## Problem to work on
From the entries below, work out how many lines contain the string "table"; answer with the number alone.

## Supplied records
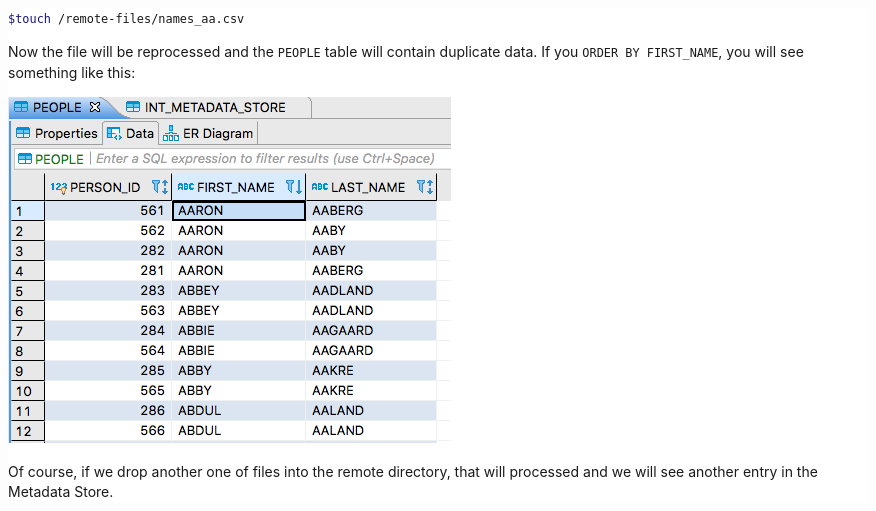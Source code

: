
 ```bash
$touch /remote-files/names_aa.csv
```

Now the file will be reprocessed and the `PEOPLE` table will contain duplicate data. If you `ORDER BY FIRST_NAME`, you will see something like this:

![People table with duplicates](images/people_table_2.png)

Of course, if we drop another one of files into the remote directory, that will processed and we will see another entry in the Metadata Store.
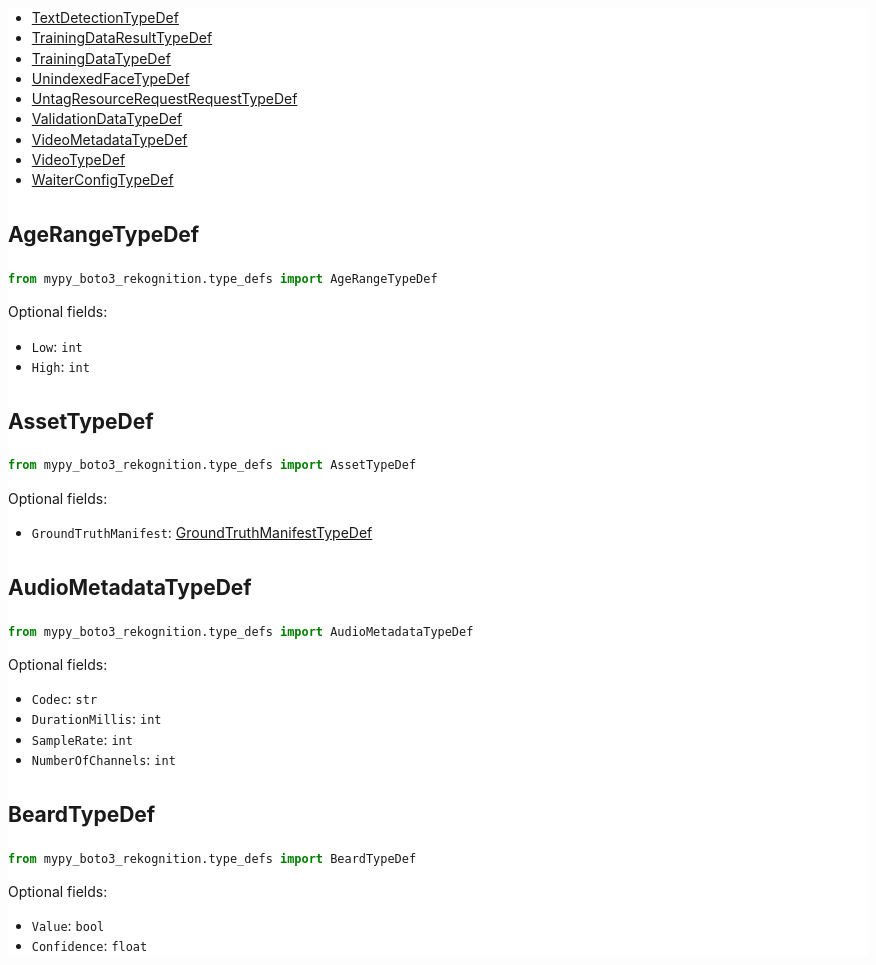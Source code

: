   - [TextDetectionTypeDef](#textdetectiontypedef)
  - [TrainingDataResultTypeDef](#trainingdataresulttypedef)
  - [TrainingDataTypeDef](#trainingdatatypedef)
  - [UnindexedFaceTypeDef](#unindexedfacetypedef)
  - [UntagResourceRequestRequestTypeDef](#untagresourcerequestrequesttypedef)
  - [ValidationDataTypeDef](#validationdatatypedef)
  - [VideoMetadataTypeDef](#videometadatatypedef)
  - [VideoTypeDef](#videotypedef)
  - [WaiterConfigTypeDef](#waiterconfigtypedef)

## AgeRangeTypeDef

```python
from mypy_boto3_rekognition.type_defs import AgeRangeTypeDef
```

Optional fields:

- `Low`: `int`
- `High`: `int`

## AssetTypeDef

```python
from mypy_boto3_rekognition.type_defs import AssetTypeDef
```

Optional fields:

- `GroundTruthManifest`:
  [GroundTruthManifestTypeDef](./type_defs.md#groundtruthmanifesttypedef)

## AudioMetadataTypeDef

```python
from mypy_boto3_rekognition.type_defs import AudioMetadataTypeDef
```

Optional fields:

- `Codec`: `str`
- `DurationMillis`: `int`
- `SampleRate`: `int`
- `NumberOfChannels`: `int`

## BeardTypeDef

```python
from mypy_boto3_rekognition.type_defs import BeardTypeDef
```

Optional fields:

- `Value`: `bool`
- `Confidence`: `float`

## Response area
2